If I didn’t have a deep and abiding faith in God as the foundation of my life, I would have been dead a long time ago, but the crosses they were so intent on surrounding me with, were clearly not what I had in mind. I was much more concerned with not wasting any more precious time getting to the airport. I returned the gun and mace to Carol, lugged the bags out to the car, and off we went.
We arrived in plenty of time, but with that kind of energy operating in a person’s life, there will be obstacles placed in front of them at every turn. I got in line to pick up our pre-paid tickets, but without giving any reason at all, the clerk refused to issue them to me. She made us wait three and a half hours for the next flight to L.A.
Sitting in the coffee shop, Tracy asked me if I felt any better. I told her not until my feet were on the ground in L.A, would I be okay. She told me I needed a long rest, and spoke to me like I was being taken away to a sanitarium.
I was very nervous sitting in the airport, and kept looking over my shoulder.
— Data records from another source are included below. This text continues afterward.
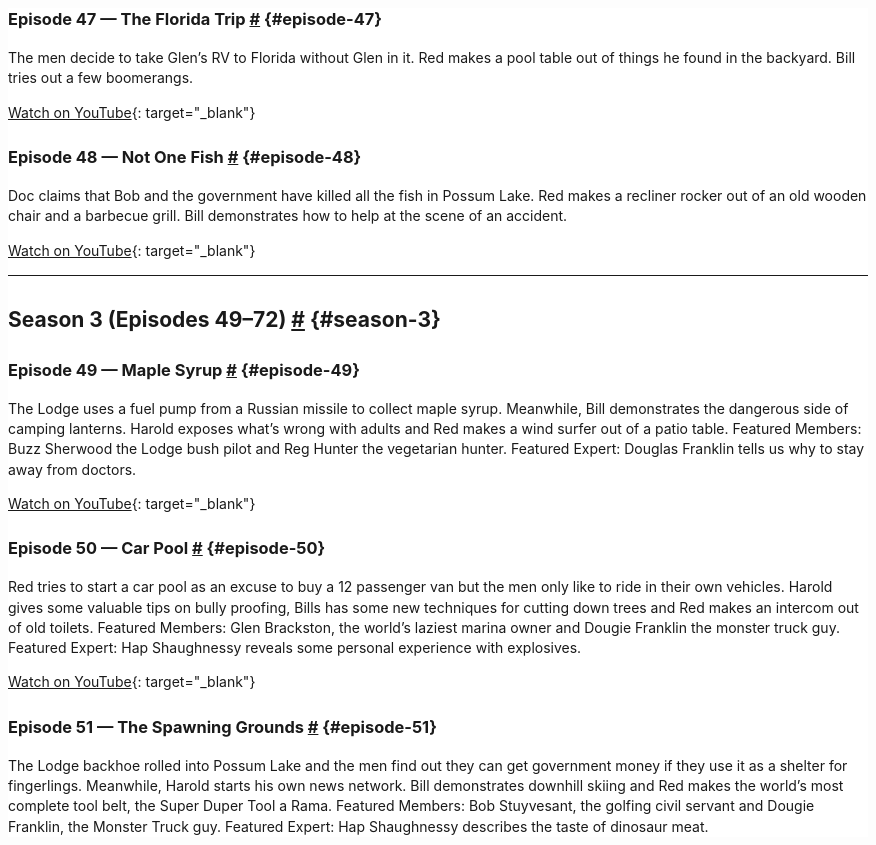 ### Episode 47 — The Florida Trip [#](#episode-47) {#episode-47}

The men decide to take Glen’s RV to Florida without Glen in it. Red makes a
pool table out of things he found in the backyard. Bill tries out a few
boomerangs.

[Watch on YouTube](https://www.youtube.com/watch?v=gyTrIFdK9PE){: target="_blank"}

### Episode 48 — Not One Fish [#](#episode-48) {#episode-48}

Doc claims that Bob and the government have killed all the fish in Possum
Lake. Red makes a recliner rocker out of an old wooden chair and a barbecue
grill. Bill demonstrates how to help at the scene of an accident.

[Watch on YouTube](https://www.youtube.com/watch?v=y55Xiy4iqkg){: target="_blank"}

* * * *

Season 3 (Episodes 49–72) [#](#season-3) {#season-3}
--------

### Episode 49 — Maple Syrup [#](#episode-49) {#episode-49}

The Lodge uses a fuel pump from a Russian missile to collect maple syrup.
Meanwhile, Bill demonstrates the dangerous side of camping lanterns. Harold
exposes what’s wrong with adults and Red makes a wind surfer out of a patio
table. Featured Members: Buzz Sherwood the Lodge bush pilot and Reg Hunter
the vegetarian hunter. Featured Expert: Douglas Franklin tells us why to
stay away from doctors.

[Watch on YouTube](https://www.youtube.com/watch?v=EaWhsBImvdo){: target="_blank"}

### Episode 50 — Car Pool [#](#episode-50) {#episode-50}

Red tries to start a car pool as an excuse to buy a 12 passenger van but
the men only like to ride in their own vehicles. Harold gives some valuable
tips on bully proofing, Bills has some new techniques for cutting down
trees and Red makes an intercom out of old toilets. Featured Members: Glen
Brackston, the world’s laziest marina owner and Dougie Franklin the monster
truck guy. Featured Expert: Hap Shaughnessy reveals some personal
experience with explosives.

[Watch on YouTube](https://www.youtube.com/watch?v=OqoIl6cPymM){: target="_blank"}

### Episode 51 — The Spawning Grounds [#](#episode-51) {#episode-51}

The Lodge backhoe rolled into Possum Lake and the men find out they can get
government money if they use it as a shelter for fingerlings. Meanwhile,
Harold starts his own news network. Bill demonstrates downhill skiing and
Red makes the world’s most complete tool belt, the Super Duper Tool a Rama.
Featured Members: Bob Stuyvesant, the golfing civil servant and Dougie
Franklin, the Monster Truck guy. Featured Expert: Hap Shaughnessy describes
the taste of dinosaur meat.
I wouldn’t even go to the bathroom, for fear of not coming out again.
When we finally boarded the plane, I prayed for takeoff. I looked sick and exhausted, like I was slipping over the edge. The desperation to save my life, had finally reached its last steps.
I slumped into a nervous dozing, only to be startled awake by the pattern of the airplanes engines. I was so tight with fear from all of the weird events over the past two months. I finally caved in to the internal silence, saying quiet prayers of protection to get us home unharmed.
I wanted to see my mother’s face, and share a cup of coffee with her in my big, yellow country kitchen. I desperately needed to feel safe. It had been a long time since I felt warm and whole. I wasn’t used to terror. It was a remote and unfamiliar emotion for me, touching the depths of my soul.
How do you explain something that you can’t understand yourself? You search your memories for hidden enemies, but draw a blank. You reason with life, and come to truly know the foundations of your faith. You test the monuments to immortality that we, as human beings, secretly arm ourselves with everyday. How painfully aware I became of life’s fragile nature. How precious time became. My priorities came sharply into focus, there was no time to waste. It was too precious, and too much joy was being ripped from the fibers of my fragile soul. How fervently I prayed for time.
When we finally arrived home, I was so exhausted that all I could be was quiet and grateful.
On this Wednesday evening, I wanted to look into my mother’s eyes, and just feel safe. To be surrounded by what was familiar, and welcome. I listened for the quiet to return to my soul, but it was a very long time in coming.
I had put the Houston case in some dark corner of my mind. I quietly promised myself that if I ever again worked with any police department, anywhere, I would be placed in a more protected set of circumstances. Not just cast aside. If in fact this was what had set me up for the kill, I vowed never to allow myself to be treated like a handi-wipe again. The price was too high. I was not willing to sacrifice my life, and all of my dreams, to be stalked by some crazed lunatic with an obsession to take up carving.
The next couple of days were, thankfully uneventful. I stuck close to home, and when the phone rang on Friday night, with Carol’s voice on the other end, I was grateful again, to be home in L.A.
She asked me how I was, but sounded a little strained when asking if I finally felt safe. She told me that she finally understood everything now. Warily she proceeded to ask me the name of the town represented by the “5-4-0” area code in my dream. I told her it was, “Burnt Chimney, Virginia. Why?”
She said a rather odd thing occurred on the day I left Houston. She and Lori had gone back to clean up my apartment, but before going into mine, they decided to check the apartment upstairs from me. What they found, freaked both of them out, and now they knew that I was not crazy. Someone had been spending a lot of time in that empty unit. They found old candy wrappers, cigarette butts everywhere, and most frightening of all, numerous newspaper clippings of me scattered about the floor, and taped in a cross pattern on the wall.